About That Tiki Thing
Donn Beach (originally Ernest Raymond Beaumont Gantt — wonder why he changed his name?) is credited with starting the Tiki craze in 1930s Hollywood. He also founded the Don the Beachcomber chain of Polynesian-themed restaurants.
Beach learned to love Planter’s Punch (and rum) while crewing on his grandfather’s yacht — which was making Prohibition-era rum-running trips to Jamaica at the time. Beach also traveled extensively in the South Pacific, and he apparently decided that a Polynesian vibe would add just the right exotic touch to his restaurants. Luckily, rum mixed well with the grass-skirt/thatched hut theme. So while the food and décor at Donn’s eateries may have been faux-Polynesian, the drinks owed their jolt to Caribbean rum. It was Planter’s Punch in particular that first impressed Donn Beach — and later inspired him to create a whole range of rum-laced Tiki drinks, according to Jeff Berry in Beachbum Berry Remixed.
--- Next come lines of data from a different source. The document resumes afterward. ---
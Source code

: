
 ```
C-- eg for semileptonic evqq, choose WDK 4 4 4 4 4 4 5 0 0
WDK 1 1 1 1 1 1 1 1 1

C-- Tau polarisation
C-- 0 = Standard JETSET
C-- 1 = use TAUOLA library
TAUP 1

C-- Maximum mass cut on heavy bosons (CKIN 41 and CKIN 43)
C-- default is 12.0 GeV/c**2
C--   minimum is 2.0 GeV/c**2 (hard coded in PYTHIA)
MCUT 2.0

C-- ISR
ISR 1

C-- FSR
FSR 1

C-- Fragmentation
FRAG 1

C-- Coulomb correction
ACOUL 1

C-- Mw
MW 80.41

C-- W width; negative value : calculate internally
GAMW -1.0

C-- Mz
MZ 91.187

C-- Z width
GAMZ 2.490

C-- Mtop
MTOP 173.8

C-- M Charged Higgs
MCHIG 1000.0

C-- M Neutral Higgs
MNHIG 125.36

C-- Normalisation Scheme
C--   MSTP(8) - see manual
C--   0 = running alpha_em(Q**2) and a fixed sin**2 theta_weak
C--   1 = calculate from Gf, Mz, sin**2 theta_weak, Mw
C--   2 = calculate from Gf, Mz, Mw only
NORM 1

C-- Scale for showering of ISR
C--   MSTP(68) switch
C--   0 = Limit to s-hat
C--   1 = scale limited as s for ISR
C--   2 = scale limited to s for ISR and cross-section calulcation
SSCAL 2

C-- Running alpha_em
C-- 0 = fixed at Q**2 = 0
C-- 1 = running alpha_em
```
Perhaps the most famous Tiki drink is the Mai Tai Cocktail which we featured on Kitchen Riffs last year. The Mai Tai was created by Victor Bergeron (a/k/a Trader Vic), a California restaurateur who went into the Tiki business after observing Beach’s success (he became a major competitor).
After the Mai Tai, the best known Tiki drink surely must be the Zombie. It was Donn Beach’s signature creation — and the drink that put Tiki on the pop-culture map.